5. Configure the environment to enable a holistic representation of employees and other individuals, including the technical logs of their activities and the behavioral attributes of the data related to human resources, the organization’s reporting structure, employee performance, and policy violations.

Underlying Infrastructure

The testing environment can consist of virtualized servers, workstations, and network devices running within a large-scale virtualized network topology, either on the premises or available from a cloud provider. The use of virtualization provides several key features, including the following:

  1. The testing environment is able to run large-scale simulations using a reduced number of servers, where the size of the topology is primarily restricted by the CPU, RAM, and storage of the hypervisor and can range from tens to hundreds of users.
  2. Testers can satisfy repeatability design requirements by using built-in snapshot functionality. Snapshots of all systems should be taken before inserting malicious test data to preserve the pristine state the organization knows is good. Once a test is performed and observed, the systems can be rolled back to their snapshots and continue producing baseline traffic.
  3. Testers can deploy identical copies of the network topology to perform multiple tests in parallel.
  4. The environment can accurately portray live, Internet-like traffic using tools such as the SEI’s GreyBox and TopGen. These tools simulate traffic by (1) virtualizing the core-routing infrastructure and (2) serving locally cached, static copies of several hundred external sites.

User Simulation

With this testing approach, users can be simulated using any number of frameworks that realistically mimic user behavior, such as the SEI’s GHOSTS, or by developing custom code. The user agents can browse copies of local sites instead of browsing directly to external sites. The environment may also need to simulate other Internet-like services, such as webmail and cloud storage. These services can be provided using open source or free tools, such as iRedMail and ownCloud.

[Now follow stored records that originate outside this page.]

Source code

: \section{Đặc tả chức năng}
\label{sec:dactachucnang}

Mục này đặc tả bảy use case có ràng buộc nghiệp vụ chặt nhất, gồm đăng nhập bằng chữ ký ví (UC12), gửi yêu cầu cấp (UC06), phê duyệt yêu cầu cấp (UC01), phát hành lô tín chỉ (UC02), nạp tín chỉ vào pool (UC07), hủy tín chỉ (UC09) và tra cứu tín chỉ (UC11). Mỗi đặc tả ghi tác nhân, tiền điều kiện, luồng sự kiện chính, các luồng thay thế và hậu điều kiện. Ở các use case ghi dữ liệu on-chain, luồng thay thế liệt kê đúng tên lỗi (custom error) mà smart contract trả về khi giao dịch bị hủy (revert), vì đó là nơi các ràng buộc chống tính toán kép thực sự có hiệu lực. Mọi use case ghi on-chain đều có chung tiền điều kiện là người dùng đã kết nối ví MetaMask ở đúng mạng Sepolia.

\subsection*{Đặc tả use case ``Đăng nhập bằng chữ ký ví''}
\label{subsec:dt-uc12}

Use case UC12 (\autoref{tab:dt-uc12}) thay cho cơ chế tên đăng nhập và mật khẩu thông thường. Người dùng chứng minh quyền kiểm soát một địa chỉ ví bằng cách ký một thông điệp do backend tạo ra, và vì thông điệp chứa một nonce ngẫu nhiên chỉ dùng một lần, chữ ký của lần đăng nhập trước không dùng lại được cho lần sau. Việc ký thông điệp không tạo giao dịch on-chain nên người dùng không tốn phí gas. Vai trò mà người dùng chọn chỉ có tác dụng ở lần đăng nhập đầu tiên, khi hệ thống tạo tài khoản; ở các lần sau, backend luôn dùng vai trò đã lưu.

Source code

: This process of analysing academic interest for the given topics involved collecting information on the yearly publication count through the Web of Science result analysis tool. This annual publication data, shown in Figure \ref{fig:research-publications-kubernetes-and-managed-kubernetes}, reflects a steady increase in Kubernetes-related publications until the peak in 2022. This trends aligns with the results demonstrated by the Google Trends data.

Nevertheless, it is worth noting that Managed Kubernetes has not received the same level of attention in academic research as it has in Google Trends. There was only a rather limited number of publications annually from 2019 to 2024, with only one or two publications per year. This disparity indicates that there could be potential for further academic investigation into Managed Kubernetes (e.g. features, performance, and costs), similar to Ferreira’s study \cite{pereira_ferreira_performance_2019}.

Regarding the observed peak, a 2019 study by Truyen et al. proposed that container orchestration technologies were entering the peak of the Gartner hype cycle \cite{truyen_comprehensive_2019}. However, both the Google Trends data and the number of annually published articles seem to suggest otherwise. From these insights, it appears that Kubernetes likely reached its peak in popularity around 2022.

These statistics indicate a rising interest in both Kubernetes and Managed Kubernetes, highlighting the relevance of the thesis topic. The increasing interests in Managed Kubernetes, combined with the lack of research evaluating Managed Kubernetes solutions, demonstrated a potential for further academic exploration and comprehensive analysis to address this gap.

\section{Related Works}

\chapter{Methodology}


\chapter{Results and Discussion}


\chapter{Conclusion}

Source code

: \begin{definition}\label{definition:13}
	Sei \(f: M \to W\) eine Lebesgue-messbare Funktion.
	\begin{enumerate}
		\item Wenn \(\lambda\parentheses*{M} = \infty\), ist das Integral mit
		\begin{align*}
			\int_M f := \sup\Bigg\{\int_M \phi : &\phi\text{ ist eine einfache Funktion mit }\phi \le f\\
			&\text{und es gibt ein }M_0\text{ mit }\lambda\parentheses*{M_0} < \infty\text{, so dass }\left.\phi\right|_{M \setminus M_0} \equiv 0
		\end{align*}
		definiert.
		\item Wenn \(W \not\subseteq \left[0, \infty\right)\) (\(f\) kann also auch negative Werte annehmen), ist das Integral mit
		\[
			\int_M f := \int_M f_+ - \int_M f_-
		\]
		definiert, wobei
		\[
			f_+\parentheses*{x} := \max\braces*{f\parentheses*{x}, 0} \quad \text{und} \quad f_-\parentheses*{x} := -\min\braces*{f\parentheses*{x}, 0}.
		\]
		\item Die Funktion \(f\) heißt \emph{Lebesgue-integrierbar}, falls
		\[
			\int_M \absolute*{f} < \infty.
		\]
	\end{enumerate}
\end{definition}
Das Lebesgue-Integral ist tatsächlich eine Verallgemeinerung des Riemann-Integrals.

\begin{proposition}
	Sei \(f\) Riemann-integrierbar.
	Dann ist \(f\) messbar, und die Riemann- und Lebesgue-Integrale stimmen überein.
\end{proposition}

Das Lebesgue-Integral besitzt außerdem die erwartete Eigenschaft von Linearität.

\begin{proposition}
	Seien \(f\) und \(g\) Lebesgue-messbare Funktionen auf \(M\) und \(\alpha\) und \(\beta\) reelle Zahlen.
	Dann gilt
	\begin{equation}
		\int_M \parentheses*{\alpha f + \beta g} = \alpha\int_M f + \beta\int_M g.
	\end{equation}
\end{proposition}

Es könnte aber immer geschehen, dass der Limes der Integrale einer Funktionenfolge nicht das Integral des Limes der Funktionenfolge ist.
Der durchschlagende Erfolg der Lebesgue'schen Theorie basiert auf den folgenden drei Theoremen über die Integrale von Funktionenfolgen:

By using these local services, the environment maintains consistency in data sources and ensures that testing does not depend on operational cloud-based services that can vary between tests. Moreover, this approach enables the system state to be fully reverted between tests to eliminate all traces of prior activity.

Simulating a robust user population also requires developing artifacts, such as organizational charts, acceptable-use policies, personal-conduct policies, and data-classification schemes.

  • An organizational chart establishes a chain of management for all employees and organizes them into peer groups in the organization’s departments and business units.
  • The acceptable-use and personal-conduct policies codify violations that are tracked and justify the monitoring for behavioral precursors, personal predispositions, and other concerning behaviors.
  • Data classification schemes provide descriptions and justifications for tagging documents that may require enhanced monitoring and logging.

Training

This kind of testing environment can also be leveraged for training purposes. Most insider threat analyst training is done on the job using live environments or paper-based exercises. Using an operational environment may be effective for on-the-job training, but it presents challenges like those previously discussed. Paper-based exercises lack the realism of interactions with actual systems and log data.

The repeatable nature of a virtualized environment makes it an ideal setting for developing hands-on training for insider threat analysts. The platform may also provide remote accessibility that does not limit participation based on geographic location. By injecting controlled threat scenarios into the platform, analysts can explore the impact of malicious behavior on various systems and from various sensors in the virtual organization.

Conclusion

A formal insider threat program tasked to deal with increasing attacks and a changing mission scope should implement, as part of a formal program lifecycle, an environment for testing the efficacy of policies, programs, tools, and control changes. We propose a set of key requirements for the testing environment that provides the flexibility and repeatability needed to determine the efficacy of those elements without affecting mission operations.